__TASK OBJECTIVE__.
Give back the data below exactly, with every line kept the same.

DATA FOR PROCESSING: Begin

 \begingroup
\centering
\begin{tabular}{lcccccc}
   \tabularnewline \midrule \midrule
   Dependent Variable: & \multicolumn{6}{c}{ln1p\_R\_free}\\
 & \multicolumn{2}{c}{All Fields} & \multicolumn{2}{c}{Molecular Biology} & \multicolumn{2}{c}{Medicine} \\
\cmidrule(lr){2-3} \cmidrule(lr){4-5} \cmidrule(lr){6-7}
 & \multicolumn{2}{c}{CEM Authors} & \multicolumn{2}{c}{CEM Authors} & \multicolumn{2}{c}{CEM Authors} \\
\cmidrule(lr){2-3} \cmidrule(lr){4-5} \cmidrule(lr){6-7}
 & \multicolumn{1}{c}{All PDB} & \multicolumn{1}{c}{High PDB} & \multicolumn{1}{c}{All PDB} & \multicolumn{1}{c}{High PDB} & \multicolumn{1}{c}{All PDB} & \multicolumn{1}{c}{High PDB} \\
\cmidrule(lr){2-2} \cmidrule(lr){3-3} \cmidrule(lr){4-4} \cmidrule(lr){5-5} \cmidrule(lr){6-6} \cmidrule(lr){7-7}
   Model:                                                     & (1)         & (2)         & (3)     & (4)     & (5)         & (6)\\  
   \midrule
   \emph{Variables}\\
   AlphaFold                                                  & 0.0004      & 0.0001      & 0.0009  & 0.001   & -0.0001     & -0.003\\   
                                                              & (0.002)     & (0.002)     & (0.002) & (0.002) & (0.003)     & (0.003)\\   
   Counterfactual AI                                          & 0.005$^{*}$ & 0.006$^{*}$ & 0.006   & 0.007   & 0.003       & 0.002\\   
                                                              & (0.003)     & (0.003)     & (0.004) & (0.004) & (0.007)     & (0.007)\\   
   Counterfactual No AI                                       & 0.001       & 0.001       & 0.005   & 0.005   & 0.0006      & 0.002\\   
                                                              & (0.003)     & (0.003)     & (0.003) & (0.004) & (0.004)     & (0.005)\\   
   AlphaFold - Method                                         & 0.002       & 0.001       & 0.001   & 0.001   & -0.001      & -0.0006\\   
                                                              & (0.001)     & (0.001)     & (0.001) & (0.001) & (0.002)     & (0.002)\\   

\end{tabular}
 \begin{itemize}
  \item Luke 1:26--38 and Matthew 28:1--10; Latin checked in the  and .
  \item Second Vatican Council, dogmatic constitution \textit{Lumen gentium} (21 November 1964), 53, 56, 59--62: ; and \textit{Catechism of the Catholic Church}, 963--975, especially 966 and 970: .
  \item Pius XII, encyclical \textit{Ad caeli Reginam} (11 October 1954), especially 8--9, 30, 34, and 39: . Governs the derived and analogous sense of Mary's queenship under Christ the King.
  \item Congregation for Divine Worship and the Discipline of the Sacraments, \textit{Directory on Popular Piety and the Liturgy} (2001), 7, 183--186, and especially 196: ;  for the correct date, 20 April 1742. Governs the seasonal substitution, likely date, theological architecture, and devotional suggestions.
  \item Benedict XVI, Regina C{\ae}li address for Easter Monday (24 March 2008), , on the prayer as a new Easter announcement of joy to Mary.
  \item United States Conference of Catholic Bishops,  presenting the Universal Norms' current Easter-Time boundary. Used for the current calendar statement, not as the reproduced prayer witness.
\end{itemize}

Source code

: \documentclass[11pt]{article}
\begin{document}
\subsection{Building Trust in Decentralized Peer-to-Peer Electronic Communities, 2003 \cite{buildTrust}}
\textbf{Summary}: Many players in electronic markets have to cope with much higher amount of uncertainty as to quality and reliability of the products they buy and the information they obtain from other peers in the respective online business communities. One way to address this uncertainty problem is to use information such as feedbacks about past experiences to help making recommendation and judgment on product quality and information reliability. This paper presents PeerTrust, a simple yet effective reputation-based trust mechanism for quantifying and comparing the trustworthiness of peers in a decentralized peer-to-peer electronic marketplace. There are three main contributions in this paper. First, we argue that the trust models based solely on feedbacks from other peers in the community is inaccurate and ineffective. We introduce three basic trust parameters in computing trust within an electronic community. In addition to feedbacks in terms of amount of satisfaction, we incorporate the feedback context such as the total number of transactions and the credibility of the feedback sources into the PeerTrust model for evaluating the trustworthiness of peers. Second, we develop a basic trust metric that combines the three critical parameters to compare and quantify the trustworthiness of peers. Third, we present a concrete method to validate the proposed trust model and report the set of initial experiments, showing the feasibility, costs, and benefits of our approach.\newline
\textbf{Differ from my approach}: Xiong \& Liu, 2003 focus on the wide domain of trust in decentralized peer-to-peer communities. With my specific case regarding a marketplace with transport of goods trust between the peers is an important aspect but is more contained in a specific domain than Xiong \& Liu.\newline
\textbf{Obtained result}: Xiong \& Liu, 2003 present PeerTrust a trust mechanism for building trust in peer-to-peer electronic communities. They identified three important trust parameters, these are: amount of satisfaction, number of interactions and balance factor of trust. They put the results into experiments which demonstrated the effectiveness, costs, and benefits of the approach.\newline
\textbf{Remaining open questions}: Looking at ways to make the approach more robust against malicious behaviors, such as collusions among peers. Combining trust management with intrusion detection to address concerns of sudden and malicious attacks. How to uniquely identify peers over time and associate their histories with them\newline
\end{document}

DATA FOR PROCESSING: End

__RESPONSE AREA__.
 \begingroup
\centering
\begin{tabular}{lcccccc}
   \tabularnewline \midrule \midrule
   Dependent Variable: & \multicolumn{6}{c}{ln1p\_R\_free}\\
 & \multicolumn{2}{c}{All Fields} & \multicolumn{2}{c}{Molecular Biology} & \multicolumn{2}{c}{Medicine} \\
\cmidrule(lr){2-3} \cmidrule(lr){4-5} \cmidrule(lr){6-7}
 & \multicolumn{2}{c}{CEM Authors} & \multicolumn{2}{c}{CEM Authors} & \multicolumn{2}{c}{CEM Authors} \\
\cmidrule(lr){2-3} \cmidrule(lr){4-5} \cmidrule(lr){6-7}
 & \multicolumn{1}{c}{All PDB} & \multicolumn{1}{c}{High PDB} & \multicolumn{1}{c}{All PDB} & \multicolumn{1}{c}{High PDB} & \multicolumn{1}{c}{All PDB} & \multicolumn{1}{c}{High PDB} \\
\cmidrule(lr){2-2} \cmidrule(lr){3-3} \cmidrule(lr){4-4} \cmidrule(lr){5-5} \cmidrule(lr){6-6} \cmidrule(lr){7-7}
   Model:                                                     & (1)         & (2)         & (3)     & (4)     & (5)         & (6)\\  
   \midrule
   \emph{Variables}\\
   AlphaFold                                                  & 0.0004      & 0.0001      & 0.0009  & 0.001   & -0.0001     & -0.003\\   
                                                              & (0.002)     & (0.002)     & (0.002) & (0.002) & (0.003)     & (0.003)\\   
   Counterfactual AI                                          & 0.005$^{*}$ & 0.006$^{*}$ & 0.006   & 0.007   & 0.003       & 0.002\\   
                                                              & (0.003)     & (0.003)     & (0.004) & (0.004) & (0.007)     & (0.007)\\   
   Counterfactual No AI                                       & 0.001       & 0.001       & 0.005   & 0.005   & 0.0006      & 0.002\\   
                                                              & (0.003)     & (0.003)     & (0.003) & (0.004) & (0.004)     & (0.005)\\   
   AlphaFold - Method                                         & 0.002       & 0.001       & 0.001   & 0.001   & -0.001      & -0.0006\\   
                                                              & (0.001)     & (0.001)     & (0.001) & (0.001) & (0.002)     & (0.002)\\   

\end{tabular}
 \begin{itemize}
  \item Luke 1:26--38 and Matthew 28:1--10; Latin checked in the  and .
  \item Second Vatican Council, dogmatic constitution \textit{Lumen gentium} (21 November 1964), 53, 56, 59--62: ; and \textit{Catechism of the Catholic Church}, 963--975, especially 966 and 970: .
  \item Pius XII, encyclical \textit{Ad caeli Reginam} (11 October 1954), especially 8--9, 30, 34, and 39: . Governs the derived and analogous sense of Mary's queenship under Christ the King.
  \item Congregation for Divine Worship and the Discipline of the Sacraments, \textit{Directory on Popular Piety and the Liturgy} (2001), 7, 183--186, and especially 196: ;  for the correct date, 20 April 1742. Governs the seasonal substitution, likely date, theological architecture, and devotional suggestions.
  \item Benedict XVI, Regina C{\ae}li address for Easter Monday (24 March 2008), , on the prayer as a new Easter announcement of joy to Mary.
  \item United States Conference of Catholic Bishops,  presenting the Universal Norms' current Easter-Time boundary. Used for the current calendar statement, not as the reproduced prayer witness.
\end{itemize}

Source code

: \documentclass[11pt]{article}
\begin{document}
\subsection{Building Trust in Decentralized Peer-to-Peer Electronic Communities, 2003 \cite{buildTrust}}
\textbf{Summary}: Many players in electronic markets have to cope with much higher amount of uncertainty as to quality and reliability of the products they buy and the information they obtain from other peers in the respective online business communities. One way to address this uncertainty problem is to use information such as feedbacks about past experiences to help making recommendation and judgment on product quality and information reliability. This paper presents PeerTrust, a simple yet effective reputation-based trust mechanism for quantifying and comparing the trustworthiness of peers in a decentralized peer-to-peer electronic marketplace. There are three main contributions in this paper. First, we argue that the trust models based solely on feedbacks from other peers in the community is inaccurate and ineffective. We introduce three basic trust parameters in computing trust within an electronic community. In addition to feedbacks in terms of amount of satisfaction, we incorporate the feedback context such as the total number of transactions and the credibility of the feedback sources into the PeerTrust model for evaluating the trustworthiness of peers. Second, we develop a basic trust metric that combines the three critical parameters to compare and quantify the trustworthiness of peers. Third, we present a concrete method to validate the proposed trust model and report the set of initial experiments, showing the feasibility, costs, and benefits of our approach.\newline
\textbf{Differ from my approach}: Xiong \& Liu, 2003 focus on the wide domain of trust in decentralized peer-to-peer communities. With my specific case regarding a marketplace with transport of goods trust between the peers is an important aspect but is more contained in a specific domain than Xiong \& Liu.\newline
\textbf{Obtained result}: Xiong \& Liu, 2003 present PeerTrust a trust mechanism for building trust in peer-to-peer electronic communities. They identified three important trust parameters, these are: amount of satisfaction, number of interactions and balance factor of trust. They put the results into experiments which demonstrated the effectiveness, costs, and benefits of the approach.\newline
\textbf{Remaining open questions}: Looking at ways to make the approach more robust against malicious behaviors, such as collusions among peers. Combining trust management with intrusion detection to address concerns of sudden and malicious attacks. How to uniquely identify peers over time and associate their histories with them\newline
\end{document}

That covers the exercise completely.